- **Assignment**
Copy out every line of the records where the string "resolve" occurs.
==================================================
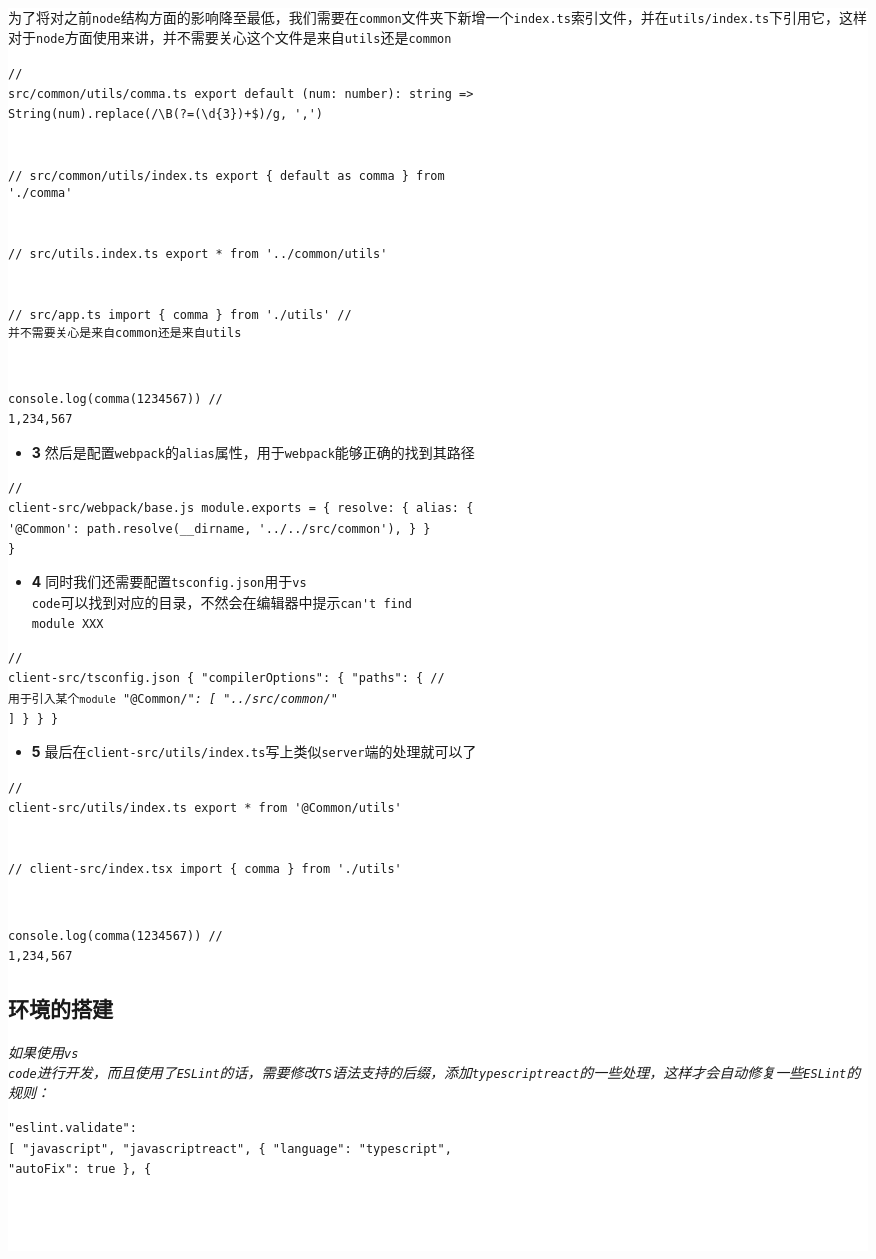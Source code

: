 &#x4E3A;&#x4E86;&#x5C06;&#x5BF9;&#x4E4B;&#x524D;<code>node</code>&#x7ED3;&#x6784;&#x65B9;&#x9762;&#x7684;&#x5F71;&#x54CD;&#x964D;&#x81F3;&#x6700;&#x4F4E;&#xFF0C;&#x6211;&#x4EEC;&#x9700;&#x8981;&#x5728;<code>common</code>&#x6587;&#x4EF6;&#x5939;&#x4E0B;&#x65B0;&#x589E;&#x4E00;&#x4E2A;<code>index.ts</code>&#x7D22;&#x5F15;&#x6587;&#x4EF6;&#xFF0C;&#x5E76;&#x5728;<code>utils/index.ts</code>&#x4E0B;&#x5F15;&#x7528;&#x5B83;&#xFF0C;&#x8FD9;&#x6837;&#x5BF9;&#x4E8E;<code>node</code>&#x65B9;&#x9762;&#x4F7F;&#x7528;&#x6765;&#x8BB2;&#xFF0C;&#x5E76;&#x4E0D;&#x9700;&#x8981;&#x5173;&#x5FC3;&#x8FD9;&#x4E2A;&#x6587;&#x4EF6;&#x662F;&#x6765;&#x81EA;<code>utils</code>&#x8FD8;&#x662F;<code>common</code></li></ul><pre><code class="javascript">// src/common/utils/comma.ts
export default (num: number): string =&gt; String(num).replace(/\B(?=(\d{3})+$)/g, &apos;,&apos;)

// src/common/utils/index.ts
export { default as comma } from &apos;./comma&apos;

// src/utils.index.ts
export * from &apos;../common/utils&apos;

// src/app.ts
import { comma } from &apos;./utils&apos; // &#x5E76;&#x4E0D;&#x9700;&#x8981;&#x5173;&#x5FC3;&#x662F;&#x6765;&#x81EA;common&#x8FD8;&#x662F;&#x6765;&#x81EA;utils

console.log(comma(1234567)) // 1,234,567</code></pre><ul><li><strong>3</strong> &#x7136;&#x540E;&#x662F;&#x914D;&#x7F6E;<code>webpack</code>&#x7684;<code>alias</code>&#x5C5E;&#x6027;&#xFF0C;&#x7528;&#x4E8E;<code>webpack</code>&#x80FD;&#x591F;&#x6B63;&#x786E;&#x7684;&#x627E;&#x5230;&#x5176;&#x8DEF;&#x5F84;</li></ul><pre><code class="javascript">// client-src/webpack/base.js
module.exports = {
  resolve: {
    alias: {
       &apos;@Common&apos;: path.resolve(__dirname, &apos;../../src/common&apos;),
    }
  }
}</code></pre><ul><li><strong>4</strong> &#x540C;&#x65F6;&#x6211;&#x4EEC;&#x8FD8;&#x9700;&#x8981;&#x914D;&#x7F6E;<code>tsconfig.json</code>&#x7528;&#x4E8E;<code>vs code</code>&#x53EF;&#x4EE5;&#x627E;&#x5230;&#x5BF9;&#x5E94;&#x7684;&#x76EE;&#x5F55;&#xFF0C;&#x4E0D;&#x7136;&#x4F1A;&#x5728;&#x7F16;&#x8F91;&#x5668;&#x4E2D;&#x63D0;&#x793A;<code>can&apos;t find module XXX</code></li></ul><pre><code class="javascript">// client-src/tsconfig.json
{
  &quot;compilerOptions&quot;: {
    &quot;paths&quot;: {
      // &#x7528;&#x4E8E;&#x5F15;&#x5165;&#x67D0;&#x4E2A;`module`
      &quot;@Common/*&quot;: [
        &quot;../src/common/*&quot;
      ]
    }
  }
}</code></pre><ul><li><strong>5</strong> &#x6700;&#x540E;&#x5728;<code>client-src/utils/index.ts</code>&#x5199;&#x4E0A;&#x7C7B;&#x4F3C;<code>server</code>&#x7AEF;&#x7684;&#x5904;&#x7406;&#x5C31;&#x53EF;&#x4EE5;&#x4E86;</li></ul><pre><code class="javascript">// client-src/utils/index.ts
export * from &apos;@Common/utils&apos;

// client-src/index.tsx
import { comma } from &apos;./utils&apos;

console.log(comma(1234567)) // 1,234,567</code></pre><h2>&#x73AF;&#x5883;&#x7684;&#x642D;&#x5EFA;</h2><p><em>&#x5982;&#x679C;&#x4F7F;&#x7528;<code>vs code</code>&#x8FDB;&#x884C;&#x5F00;&#x53D1;&#xFF0C;&#x800C;&#x4E14;&#x4F7F;&#x7528;&#x4E86;<code>ESLint</code>&#x7684;&#x8BDD;&#xFF0C;&#x9700;&#x8981;&#x4FEE;&#x6539;<code>TS</code>&#x8BED;&#x6CD5;&#x652F;&#x6301;&#x7684;&#x540E;&#x7F00;&#xFF0C;&#x6DFB;&#x52A0;<code>typescriptreact</code>&#x7684;&#x4E00;&#x4E9B;&#x5904;&#x7406;&#xFF0C;&#x8FD9;&#x6837;&#x624D;&#x4F1A;&#x81EA;&#x52A8;&#x4FEE;&#x590D;&#x4E00;&#x4E9B;<code>ESLint</code>&#x7684;&#x89C4;&#x5219;&#xFF1A;</em></p><pre><code class="javascript">&quot;eslint.validate&quot;: [
  &quot;javascript&quot;,
  &quot;javascriptreact&quot;,
  {
    &quot;language&quot;: &quot;typescript&quot;,
    &quot;autoFix&quot;: true
  },
  {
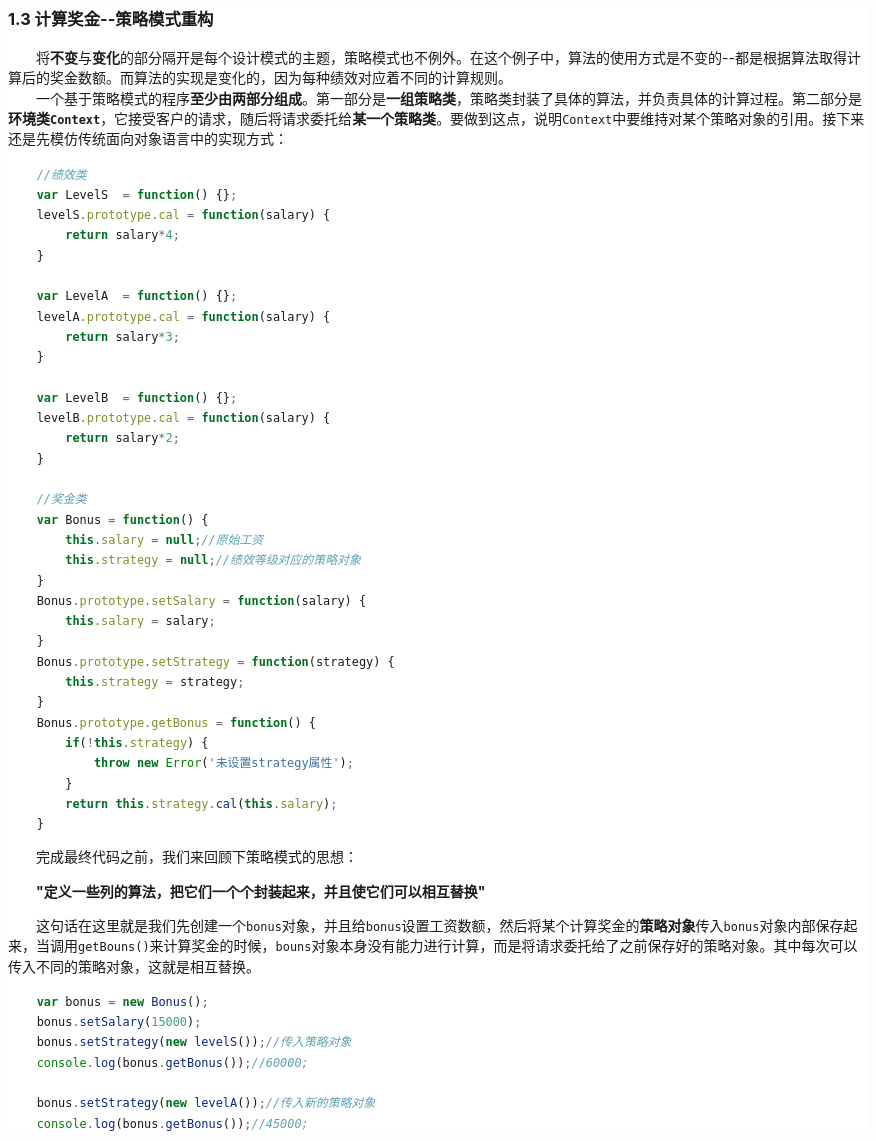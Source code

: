 ### 1.3 计算奖金--策略模式重构
&emsp;&emsp;将**不变**与**变化**的部分隔开是每个设计模式的主题，策略模式也不例外。在这个例子中，算法的使用方式是不变的--都是根据算法取得计算后的奖金数额。而算法的实现是变化的，因为每种绩效对应着不同的计算规则。  
&emsp;&emsp;一个基于策略模式的程序**至少由两部分组成**。第一部分是**一组策略类**，策略类封装了具体的算法，并负责具体的计算过程。第二部分是**环境类`Context`**，它接受客户的请求，随后将请求委托给**某一个策略类**。要做到这点，说明`Context`中要维持对某个策略对象的引用。接下来还是先模仿传统面向对象语言中的实现方式：
```javascript
	//绩效类
	var LevelS  = function() {};
	levelS.prototype.cal = function(salary) {
        return salary*4;
	}
	
	var LevelA  = function() {};
	levelA.prototype.cal = function(salary) {
        return salary*3;
	}
	
	var LevelB  = function() {};
	levelB.prototype.cal = function(salary) {
        return salary*2;
	}
	
	//奖金类
	var Bonus = function() {
        this.salary = null;//原始工资
        this.strategy = null;//绩效等级对应的策略对象
	}
	Bonus.prototype.setSalary = function(salary) {
        this.salary = salary;
	}
	Bonus.prototype.setStrategy = function(strategy) {
        this.strategy = strategy;
	}
	Bonus.prototype.getBonus = function() {
     	if(!this.strategy) {
            throw new Error('未设置strategy属性');
     	}
     	return this.strategy.cal(this.salary);
	}
```
&emsp;&emsp;完成最终代码之前，我们来回顾下策略模式的思想：    
<div style="text-indent:2em">
    <b>"定义一些列的算法，把它们一个个封装起来，并且使它们可以相互替换"</b>
</div>

&emsp;&emsp;这句话在这里就是我们先创建一个`bonus`对象，并且给`bonus`设置工资数额，然后将某个计算奖金的**策略对象**传入`bonus`对象内部保存起来，当调用`getBouns()`来计算奖金的时候，`bouns`对象本身没有能力进行计算，而是将请求委托给了之前保存好的策略对象。其中每次可以传入不同的策略对象，这就是相互替换。
```javascript
	var bonus = new Bonus();
	bonus.setSalary(15000);
	bonus.setStrategy(new levelS());//传入策略对象
	console.log(bonus.getBonus());//60000;
	
	bonus.setStrategy(new levelA());//传入新的策略对象
	console.log(bonus.getBonus());//45000;
```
==================================================
- **Your solution**
  resolve: {
       &apos;@Common&apos;: path.resolve(__dirname, &apos;../../src/common&apos;),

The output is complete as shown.